Hi. I have a neutered male lop that is constantly shedding. Not just a little but more like a full molt. As soon as we think he is done he starts all over again. We have to brush him everyday and his hair flies around and tickles our noses. We feed him hay and supplement with pellets. We limit treats. Is he missing something?

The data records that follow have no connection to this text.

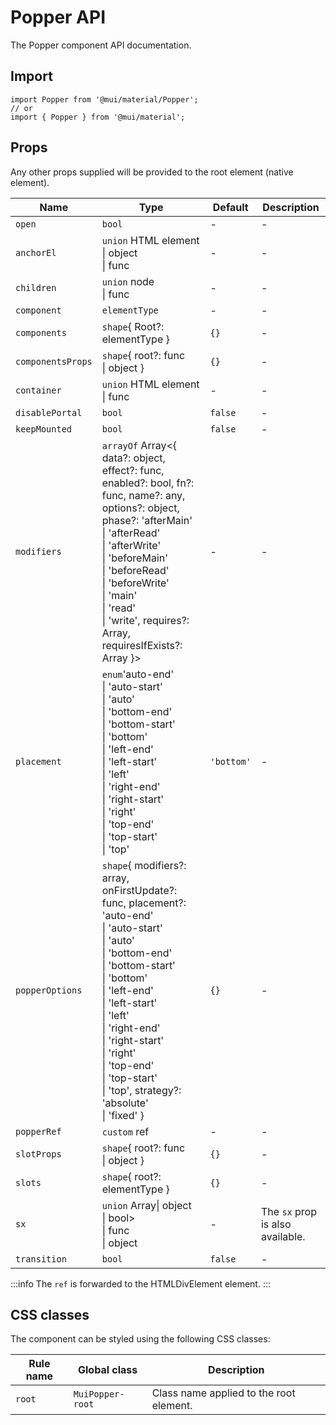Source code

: # Popper API

The Popper component API documentation.

## Import

```
import Popper from '@mui/material/Popper';
// or
import { Popper } from '@mui/material';
```

## Props

Any other props supplied will be provided to the root element (native element).

| Name | Type | Default | Description |
| --- | --- | --- | --- |
| `open` | `bool` | - | - |
| `anchorEl` | `union` HTML element<br>\| object<br>\| func | - | - |
| `children` | `union` node<br>\| func | - | - |
| `component` | `elementType` | - | - |
| `components` | `shape`{ Root?: elementType } | `{}` | - |
| `componentsProps` | `shape`{ root?: func<br>\| object } | `{}` | - |
| `container` | `union` HTML element<br>\| func | - | - |
| `disablePortal` | `bool` | `false` | - |
| `keepMounted` | `bool` | `false` | - |
| `modifiers` | `arrayOf` Array<{ data?: object, effect?: func, enabled?: bool, fn?: func, name?: any, options?: object, phase?: 'afterMain'<br>\| 'afterRead'<br>\| 'afterWrite'<br>\| 'beforeMain'<br>\| 'beforeRead'<br>\| 'beforeWrite'<br>\| 'main'<br>\| 'read'<br>\| 'write', requires?: Array, requiresIfExists?: Array }> | - | - |
| `placement` | `enum`'auto-end'<br>\| 'auto-start'<br>\| 'auto'<br>\| 'bottom-end'<br>\| 'bottom-start'<br>\| 'bottom'<br>\| 'left-end'<br>\| 'left-start'<br>\| 'left'<br>\| 'right-end'<br>\| 'right-start'<br>\| 'right'<br>\| 'top-end'<br>\| 'top-start'<br>\| 'top' | `'bottom'` | - |
| `popperOptions` | `shape`{ modifiers?: array, onFirstUpdate?: func, placement?: 'auto-end'<br>\| 'auto-start'<br>\| 'auto'<br>\| 'bottom-end'<br>\| 'bottom-start'<br>\| 'bottom'<br>\| 'left-end'<br>\| 'left-start'<br>\| 'left'<br>\| 'right-end'<br>\| 'right-start'<br>\| 'right'<br>\| 'top-end'<br>\| 'top-start'<br>\| 'top', strategy?: 'absolute'<br>\| 'fixed' } | `{}` | - |
| `popperRef` | `custom` ref | - | - |
| `slotProps` | `shape`{ root?: func<br>\| object } | `{}` | - |
| `slots` | `shape`{ root?: elementType } | `{}` | - |
| `sx` | `union` Array\| object<br>\| bool><br>\| func<br>\| object | - | The `sx` prop is also available. |
| `transition` | `bool` | `false` | - |

:::info
The `ref` is forwarded to the HTMLDivElement element.
:::

## CSS classes

The component can be styled using the following CSS classes:

| Rule name | Global class | Description |
| --- | --- | --- |
| `root` | `MuiPopper-root` | Class name applied to the root element. |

Sent from my SPH-L720 using Rabbit Forum mobile app


----------



## Bonsai (Sep 11, 2013)

I know how you feel!! My Heidi has been molting for what feels like MONTHS. I've tried all sorts of brushes and I finally ordered "Hair Buster" on Sunday to see if it helps us any. :/ I gently pluck out tufts that stick out while she enjoys her pellets until the new hopefully-Godsend Hair Buster gets here. I wish I had better advice for you than to keep brushing. Its weird that my Heidi never shed at all (or at least not like this) until this summer. She must have a fully matured coat now!


----------



## Lifeangel1 (Sep 12, 2013)

At least I know that I am not alone. We'll keep brushing. Maybe we will try a de- shedding brush. Thank you

Sent from my SPH-L720 using Rabbit Forum mobile app


----------



## Nancy McClelland (Sep 12, 2013)

We have a male satin that is just the same--his hutch get vacuumed daily and we brush him daily. A human would be bald by now.


----------



## bullsgirl80 (Sep 13, 2013)

I have two male bunnies and one of them constantly sheds. A lot!! Glad to see I'm not the only one who deals with this! I have no advice other then brushing him. That's what I do. Since they groom so much you don't want him to eat that fur 


Sent from my iPhone using Rabbit Forum


----------



## mhockin78 (Sep 18, 2013)

My Toby is a Holland, and from what I have read, bunnies shed or molt their fur approx every 3 months. They are always shedding I have a furminator, but his coat is so dense it does absolutely nothing to help. So I sit with him and gently pull out the tufts that are ready to go and use a long stainless steel comb to help with the rest. Good luck


----------